However else Petitioners might regulate the
possession and use of arms, their complete ban on the
home possession of all functional firearms, and their
prohibition against home possession and movement of
handguns, are unconstitutional.
The Amendment’s structure and etymology are
not overly mysterious. The first clause, referencing
the importance of “[a] well regulated Militia,” provides
a non-exclusive yet perfectly sensible justification
for securing the people’s right to keep and bear
arms. In any event, the Second Amendment’s preamble
cannot limit, transform, or negate its operative
rights-securing text.
3
The Second Amendment was engendered by the
Framers’ bitter experience with the King’s disarmament
of the population. That disarmament was
especially pernicious to the colonists, who fervently
believed they possessed an individual right to arms.

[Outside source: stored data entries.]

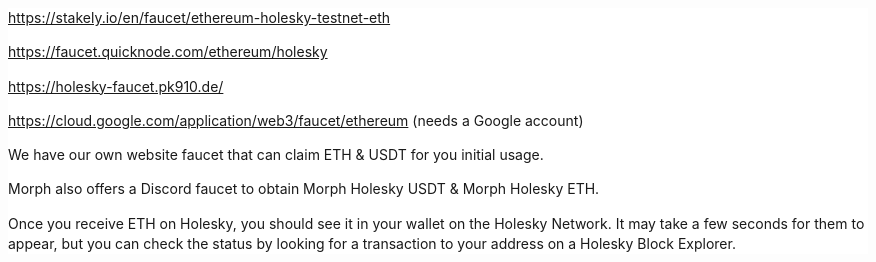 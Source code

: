 https://stakely.io/en/faucet/ethereum-holesky-testnet-eth

https://faucet.quicknode.com/ethereum/holesky

https://holesky-faucet.pk910.de/

https://cloud.google.com/application/web3/faucet/ethereum (needs a Google account)

We have our own website faucet that can claim ETH & USDT for you initial usage.

Morph also offers a Discord faucet to obtain Morph Holesky USDT & Morph Holesky ETH.

Once you receive ETH on Holesky, you should see it in your wallet on the Holesky Network. It may take a few seconds for them to appear, but you can check the status by looking for a transaction to your address on a Holesky Block Explorer. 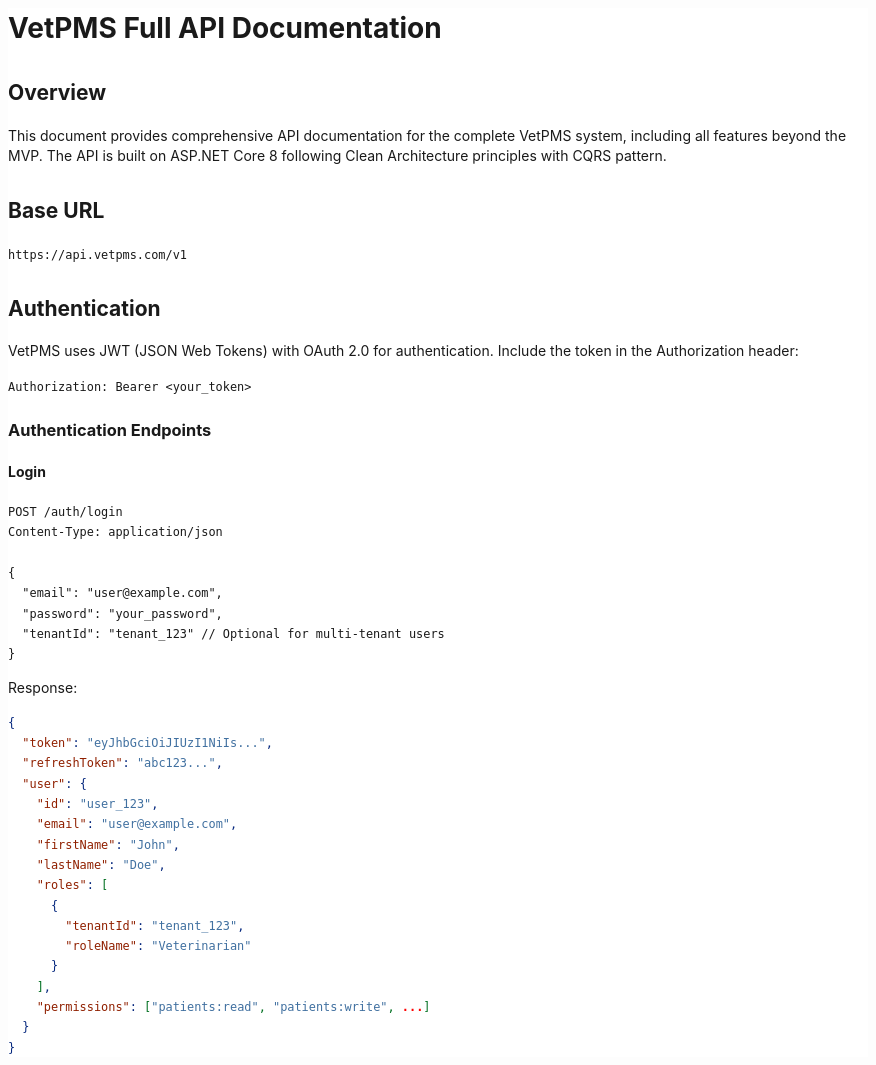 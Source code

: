# VetPMS Full API Documentation

## Overview

This document provides comprehensive API documentation for the complete VetPMS system, including all features beyond the MVP. The API is built on ASP.NET Core 8 following Clean Architecture principles with CQRS pattern.

## Base URL

```
https://api.vetpms.com/v1
```

## Authentication

VetPMS uses JWT (JSON Web Tokens) with OAuth 2.0 for authentication. Include the token in the Authorization header:

```
Authorization: Bearer <your_token>
```

### Authentication Endpoints

#### Login
```http
POST /auth/login
Content-Type: application/json

{
  "email": "user@example.com",
  "password": "your_password",
  "tenantId": "tenant_123" // Optional for multi-tenant users
}
```

Response:
```json
{
  "token": "eyJhbGciOiJIUzI1NiIs...",
  "refreshToken": "abc123...",
  "user": {
    "id": "user_123",
    "email": "user@example.com",
    "firstName": "John",
    "lastName": "Doe",
    "roles": [
      {
        "tenantId": "tenant_123",
        "roleName": "Veterinarian"
      }
    ],
    "permissions": ["patients:read", "patients:write", ...]
  }
}
```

In resisting British tyranny, the militia were not
directed by the government officials they sought to
overthrow, but certainly depended on the citizenry’s
familiarity with, and private possession of, firearms.
The Second Amendment’s text thus reflects two
related, non-exclusive concerns: it confirms the people’s
right to arms and explains that the right is
necessary for free people to guarantee their security
by acting as militia.
The Second Amendment’s drafting and ratification
history demonstrates it was designed to secure
individual rights, consistent with the demands of the
Anti-Federalists, whom the Bill of Rights was intended
to mollify. Petitioners’ militia theory was
specifically addressed—and rejected—by the Framers,
and that rejection is confirmed by centuries of
precedent. Precedent likewise confirms the individual
nature of Second Amendment rights.
Under this Court’s precedent, the arms whose
individual possession is protected by the Second
Amendment are those arms that (1) are of the kind in
common use, such that civilians would be expected to
have them for ordinary purposes, and (2) would have
military utility in time of need. A weapon that satisfies
only one of these requirements would not be
4
protected by the Second Amendment. Handguns
indisputably satisfy both requirements.
Petitioners concede that a functional firearms
ban would be inconsistent with an individual right to
arms. The dispute surrounding D.C. Code section 7-
2507.02 thus merely concerns statutory interpretation.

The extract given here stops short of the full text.